[[ Information open ]]
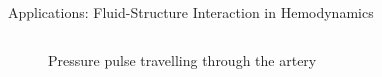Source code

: \documentclass[final,utf8,,hyperref={pdfpagelabels=false}]{beamer}
\begin{document}
\begin{frame}[containsverbatim]{}
\begin{columns}[t]
\begin{block}{Applications: Fluid-Structure Interaction in Hemodynamics}
\begin{columns}[c]
\begin{column}{.40\linewidth}
\begin{figure}
\begin{minipage}[b]{0.6\linewidth}
          \end{minipage}
          \begin{minipage}[t]{0.25\linewidth}
            \centering
          \end{minipage}
          \caption{Pressure pulse travelling through the artery}
          \label{pressure_wave}
        \end{figure}
        

\end{column}
\end{columns}
\end{block}
\end{columns}
\end{frame}
\end{document}
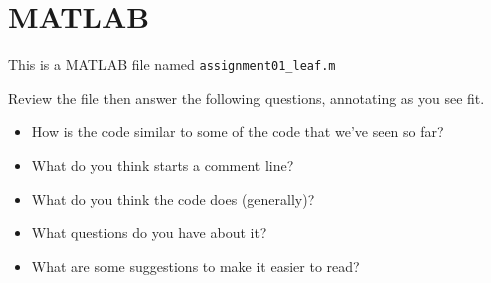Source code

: \documentclass[
]{book}
\providecommand{\tightlist}{%
  \setlength{\itemsep}{0pt}\setlength{\parskip}{0pt}}
\begin{document}
\section{MATLAB}\label{matlab}

This is a MATLAB file named \texttt{assignment01\_leaf.m}

Review the file then answer the following questions, annotating as you see fit.

\begin{itemize}
\tightlist
\item
  How is the code similar to some of the code that we've seen so far?
\item
  What do you think starts a comment line?
\item
  What do you think the code does (generally)?
\item
  What questions do you have about it?
\item
  What are some suggestions to make it easier to read?
\end{itemize}
\end{document}
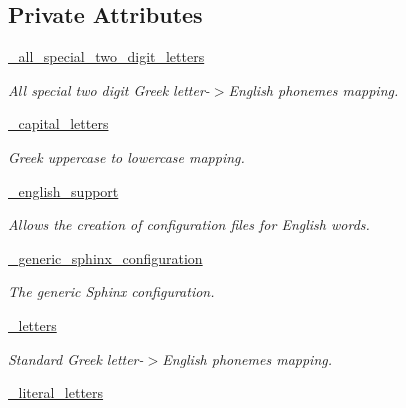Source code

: \subsection*{Private Attributes}
\begin{DoxyCompactItemize}
\item 
\hyperlink{classrapp__speech__detection__sphinx4_1_1greek__support_1_1GreekSupport_a533b86fa7f9105c49d0a729140d76c27}{\-\_\-all\-\_\-special\-\_\-two\-\_\-digit\-\_\-letters}
\begin{DoxyCompactList}\small\item\em All special two digit Greek letter-\/$>$English phonemes mapping. \end{DoxyCompactList}\item 
\hyperlink{classrapp__speech__detection__sphinx4_1_1greek__support_1_1GreekSupport_a69f45d4217814cba24edcb2e5597956b}{\-\_\-capital\-\_\-letters}
\begin{DoxyCompactList}\small\item\em Greek uppercase to lowercase mapping. \end{DoxyCompactList}\item 
\hyperlink{classrapp__speech__detection__sphinx4_1_1greek__support_1_1GreekSupport_aff5fd96d6423b28163b900c2ea06e188}{\-\_\-english\-\_\-support}
\begin{DoxyCompactList}\small\item\em Allows the creation of configuration files for English words. \end{DoxyCompactList}\item 
\hyperlink{classrapp__speech__detection__sphinx4_1_1greek__support_1_1GreekSupport_a1c206d8793dce070075c50b4e0800a16}{\-\_\-generic\-\_\-sphinx\-\_\-configuration}
\begin{DoxyCompactList}\small\item\em The generic Sphinx configuration. \end{DoxyCompactList}\item 
\hyperlink{classrapp__speech__detection__sphinx4_1_1greek__support_1_1GreekSupport_a6115cc5d04ce7f8e891f5b112f8d4151}{\-\_\-letters}
\begin{DoxyCompactList}\small\item\em Standard Greek letter-\/$>$English phonemes mapping. \end{DoxyCompactList}\item 
\hyperlink{classrapp__speech__detection__sphinx4_1_1greek__support_1_1GreekSupport_a553a5e8b07dc6b3b9b83a2f814535204}{\-\_\-literal\-\_\-letters}

\end{DoxyCompactItemize}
[[ Information closed ]]
**What the task requires**
With images left out, the data must be transcribed exactly.

**Task answer**
Source code

: \documentclass[final,utf8,,hyperref={pdfpagelabels=false}]{beamer}
\begin{document}
\begin{frame}[containsverbatim]{}
\begin{columns}[t]
\begin{block}{Applications: Fluid-Structure Interaction in Hemodynamics}
\begin{columns}[c]
\begin{column}{.40\linewidth}
\begin{figure}
\begin{minipage}[b]{0.6\linewidth}
          \end{minipage}
          \begin{minipage}[t]{0.25\linewidth}
            \centering
          \end{minipage}
          \caption{Pressure pulse travelling through the artery}
          \label{pressure_wave}
        \end{figure}
        

\end{column}
\end{columns}
\end{block}
\end{columns}
\end{frame}
\end{document}
Source code

: \documentclass[
]{book}
\providecommand{\tightlist}{%
  \setlength{\itemsep}{0pt}\setlength{\parskip}{0pt}}
\begin{document}
\section{MATLAB}\label{matlab}

This is a MATLAB file named \texttt{assignment01\_leaf.m}

Review the file then answer the following questions, annotating as you see fit.

\begin{itemize}
\tightlist
\item
  How is the code similar to some of the code that we've seen so far?
\item
  What do you think starts a comment line?
\item
  What do you think the code does (generally)?
\item
  What questions do you have about it?
\item
  What are some suggestions to make it easier to read?
\end{itemize}
\end{document}
Source code

: \subsection*{Private Attributes}
\begin{DoxyCompactItemize}
\item 
\hyperlink{classrapp__speech__detection__sphinx4_1_1greek__support_1_1GreekSupport_a533b86fa7f9105c49d0a729140d76c27}{\-\_\-all\-\_\-special\-\_\-two\-\_\-digit\-\_\-letters}
\begin{DoxyCompactList}\small\item\em All special two digit Greek letter-\/$>$English phonemes mapping. \end{DoxyCompactList}\item 
\hyperlink{classrapp__speech__detection__sphinx4_1_1greek__support_1_1GreekSupport_a69f45d4217814cba24edcb2e5597956b}{\-\_\-capital\-\_\-letters}
\begin{DoxyCompactList}\small\item\em Greek uppercase to lowercase mapping. \end{DoxyCompactList}\item 
\hyperlink{classrapp__speech__detection__sphinx4_1_1greek__support_1_1GreekSupport_aff5fd96d6423b28163b900c2ea06e188}{\-\_\-english\-\_\-support}
\begin{DoxyCompactList}\small\item\em Allows the creation of configuration files for English words. \end{DoxyCompactList}\item 
\hyperlink{classrapp__speech__detection__sphinx4_1_1greek__support_1_1GreekSupport_a1c206d8793dce070075c50b4e0800a16}{\-\_\-generic\-\_\-sphinx\-\_\-configuration}
\begin{DoxyCompactList}\small\item\em The generic Sphinx configuration. \end{DoxyCompactList}\item 
\hyperlink{classrapp__speech__detection__sphinx4_1_1greek__support_1_1GreekSupport_a6115cc5d04ce7f8e891f5b112f8d4151}{\-\_\-letters}
\begin{DoxyCompactList}\small\item\em Standard Greek letter-\/$>$English phonemes mapping. \end{DoxyCompactList}\item 
\hyperlink{classrapp__speech__detection__sphinx4_1_1greek__support_1_1GreekSupport_a553a5e8b07dc6b3b9b83a2f814535204}{\-\_\-literal\-\_\-letters}

\end{DoxyCompactItemize}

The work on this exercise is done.